ABOUT THIS EXERCISE ->
Please find the lines in the following records that hold "label", and copy them.

(Records contained in a dataset)
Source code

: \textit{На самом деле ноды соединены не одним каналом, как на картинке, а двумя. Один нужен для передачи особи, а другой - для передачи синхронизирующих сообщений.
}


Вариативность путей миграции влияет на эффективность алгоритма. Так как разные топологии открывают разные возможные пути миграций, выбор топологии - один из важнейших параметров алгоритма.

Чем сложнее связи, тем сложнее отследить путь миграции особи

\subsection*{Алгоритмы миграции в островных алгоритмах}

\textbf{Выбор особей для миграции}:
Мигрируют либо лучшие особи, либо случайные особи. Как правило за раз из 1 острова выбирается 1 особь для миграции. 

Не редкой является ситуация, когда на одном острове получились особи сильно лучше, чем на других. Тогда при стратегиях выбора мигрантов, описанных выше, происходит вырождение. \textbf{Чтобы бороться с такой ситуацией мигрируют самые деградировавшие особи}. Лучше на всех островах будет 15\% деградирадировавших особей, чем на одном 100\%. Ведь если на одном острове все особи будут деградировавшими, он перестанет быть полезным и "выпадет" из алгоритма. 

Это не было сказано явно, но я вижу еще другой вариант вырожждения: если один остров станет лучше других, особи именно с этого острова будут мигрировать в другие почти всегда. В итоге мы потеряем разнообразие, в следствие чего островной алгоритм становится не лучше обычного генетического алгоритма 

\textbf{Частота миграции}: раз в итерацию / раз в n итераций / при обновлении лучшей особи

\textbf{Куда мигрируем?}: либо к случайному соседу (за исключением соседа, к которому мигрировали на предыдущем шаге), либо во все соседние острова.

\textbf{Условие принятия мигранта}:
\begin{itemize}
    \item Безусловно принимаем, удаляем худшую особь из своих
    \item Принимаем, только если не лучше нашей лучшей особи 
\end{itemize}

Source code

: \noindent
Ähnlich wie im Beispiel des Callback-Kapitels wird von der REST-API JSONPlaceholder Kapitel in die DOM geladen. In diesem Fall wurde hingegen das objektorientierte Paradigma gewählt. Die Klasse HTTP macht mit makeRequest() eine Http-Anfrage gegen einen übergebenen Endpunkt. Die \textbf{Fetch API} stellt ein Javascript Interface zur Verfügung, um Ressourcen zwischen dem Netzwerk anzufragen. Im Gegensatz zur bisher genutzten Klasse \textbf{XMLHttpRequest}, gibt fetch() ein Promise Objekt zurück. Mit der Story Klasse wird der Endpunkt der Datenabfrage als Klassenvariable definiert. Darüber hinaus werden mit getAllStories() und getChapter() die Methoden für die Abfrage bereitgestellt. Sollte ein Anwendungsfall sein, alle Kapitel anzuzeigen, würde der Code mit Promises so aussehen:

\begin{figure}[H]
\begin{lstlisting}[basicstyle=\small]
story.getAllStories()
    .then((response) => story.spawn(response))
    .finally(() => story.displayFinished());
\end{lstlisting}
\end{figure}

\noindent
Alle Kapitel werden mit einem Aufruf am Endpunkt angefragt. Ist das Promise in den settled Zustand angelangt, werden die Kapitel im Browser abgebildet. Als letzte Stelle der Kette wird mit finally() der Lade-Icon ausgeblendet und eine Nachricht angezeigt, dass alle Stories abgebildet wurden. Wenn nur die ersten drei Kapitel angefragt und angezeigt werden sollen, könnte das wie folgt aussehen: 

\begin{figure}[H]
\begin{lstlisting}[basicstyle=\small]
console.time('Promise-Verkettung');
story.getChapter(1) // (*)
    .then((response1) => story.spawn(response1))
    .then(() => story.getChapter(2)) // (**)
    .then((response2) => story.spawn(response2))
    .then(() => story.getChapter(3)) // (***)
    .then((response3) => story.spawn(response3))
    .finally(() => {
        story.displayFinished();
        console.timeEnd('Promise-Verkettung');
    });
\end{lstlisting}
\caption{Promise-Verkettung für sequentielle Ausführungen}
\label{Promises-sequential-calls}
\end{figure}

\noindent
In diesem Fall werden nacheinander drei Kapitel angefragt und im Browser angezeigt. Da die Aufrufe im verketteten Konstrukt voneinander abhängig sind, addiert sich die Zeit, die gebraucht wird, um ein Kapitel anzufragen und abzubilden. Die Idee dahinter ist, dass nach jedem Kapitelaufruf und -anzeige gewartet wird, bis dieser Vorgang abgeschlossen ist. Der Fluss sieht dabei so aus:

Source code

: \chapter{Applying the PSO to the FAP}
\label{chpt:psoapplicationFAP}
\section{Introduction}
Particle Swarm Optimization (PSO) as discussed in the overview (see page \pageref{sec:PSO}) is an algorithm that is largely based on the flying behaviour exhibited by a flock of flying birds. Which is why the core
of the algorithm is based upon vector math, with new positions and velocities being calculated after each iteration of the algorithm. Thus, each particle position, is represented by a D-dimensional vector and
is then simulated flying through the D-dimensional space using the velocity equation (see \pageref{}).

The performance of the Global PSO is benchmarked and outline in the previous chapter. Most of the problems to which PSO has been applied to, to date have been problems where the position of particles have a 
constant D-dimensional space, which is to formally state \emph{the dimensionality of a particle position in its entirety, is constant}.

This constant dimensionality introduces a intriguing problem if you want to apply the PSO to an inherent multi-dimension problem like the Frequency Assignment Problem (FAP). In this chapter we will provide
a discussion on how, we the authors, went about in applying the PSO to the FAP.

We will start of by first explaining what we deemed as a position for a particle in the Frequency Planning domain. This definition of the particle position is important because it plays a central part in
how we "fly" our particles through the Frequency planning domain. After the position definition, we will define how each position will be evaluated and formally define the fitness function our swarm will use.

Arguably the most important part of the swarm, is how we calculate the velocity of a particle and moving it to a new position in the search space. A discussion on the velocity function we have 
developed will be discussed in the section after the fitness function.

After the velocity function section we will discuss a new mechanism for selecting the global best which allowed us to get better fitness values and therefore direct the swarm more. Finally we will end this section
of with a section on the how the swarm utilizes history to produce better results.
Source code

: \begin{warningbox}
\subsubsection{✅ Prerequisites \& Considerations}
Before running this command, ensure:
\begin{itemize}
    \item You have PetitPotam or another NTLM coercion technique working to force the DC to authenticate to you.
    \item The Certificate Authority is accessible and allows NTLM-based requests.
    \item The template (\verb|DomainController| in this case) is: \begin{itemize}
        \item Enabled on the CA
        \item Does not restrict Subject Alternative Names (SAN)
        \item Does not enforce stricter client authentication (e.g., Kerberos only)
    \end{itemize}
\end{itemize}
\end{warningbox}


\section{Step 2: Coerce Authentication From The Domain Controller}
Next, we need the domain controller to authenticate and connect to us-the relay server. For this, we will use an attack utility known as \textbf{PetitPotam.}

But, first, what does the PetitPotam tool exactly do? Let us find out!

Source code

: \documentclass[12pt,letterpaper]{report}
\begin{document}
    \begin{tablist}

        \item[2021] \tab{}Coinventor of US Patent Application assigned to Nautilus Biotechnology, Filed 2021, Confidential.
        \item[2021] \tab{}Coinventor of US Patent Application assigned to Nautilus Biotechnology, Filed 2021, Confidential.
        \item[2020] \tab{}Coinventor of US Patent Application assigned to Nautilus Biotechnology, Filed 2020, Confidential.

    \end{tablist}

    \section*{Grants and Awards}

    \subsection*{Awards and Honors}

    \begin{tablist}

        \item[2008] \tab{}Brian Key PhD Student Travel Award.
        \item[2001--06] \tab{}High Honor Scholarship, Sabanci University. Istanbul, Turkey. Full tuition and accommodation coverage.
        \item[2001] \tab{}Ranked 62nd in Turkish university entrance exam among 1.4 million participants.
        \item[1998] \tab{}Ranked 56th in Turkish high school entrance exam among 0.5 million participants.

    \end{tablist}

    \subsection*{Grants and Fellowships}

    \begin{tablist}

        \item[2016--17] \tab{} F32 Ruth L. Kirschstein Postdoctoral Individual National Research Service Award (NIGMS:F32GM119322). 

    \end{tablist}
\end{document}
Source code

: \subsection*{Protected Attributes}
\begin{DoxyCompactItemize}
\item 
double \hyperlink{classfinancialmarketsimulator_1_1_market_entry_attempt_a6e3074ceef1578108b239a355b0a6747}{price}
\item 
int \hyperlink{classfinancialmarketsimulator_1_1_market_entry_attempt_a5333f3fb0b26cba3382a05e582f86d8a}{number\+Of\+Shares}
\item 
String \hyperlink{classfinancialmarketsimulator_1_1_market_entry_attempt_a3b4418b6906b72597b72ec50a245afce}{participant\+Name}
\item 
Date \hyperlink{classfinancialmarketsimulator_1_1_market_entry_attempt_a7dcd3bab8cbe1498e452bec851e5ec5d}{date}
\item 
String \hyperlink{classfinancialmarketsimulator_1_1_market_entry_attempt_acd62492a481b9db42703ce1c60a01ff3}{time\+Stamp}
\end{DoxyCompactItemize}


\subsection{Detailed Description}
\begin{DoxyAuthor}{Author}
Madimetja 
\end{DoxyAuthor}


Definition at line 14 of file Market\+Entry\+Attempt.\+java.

ANSWER FOR THIS EXERCISE ->
\label{Promises-sequential-calls}
\label{chpt:psoapplicationFAP}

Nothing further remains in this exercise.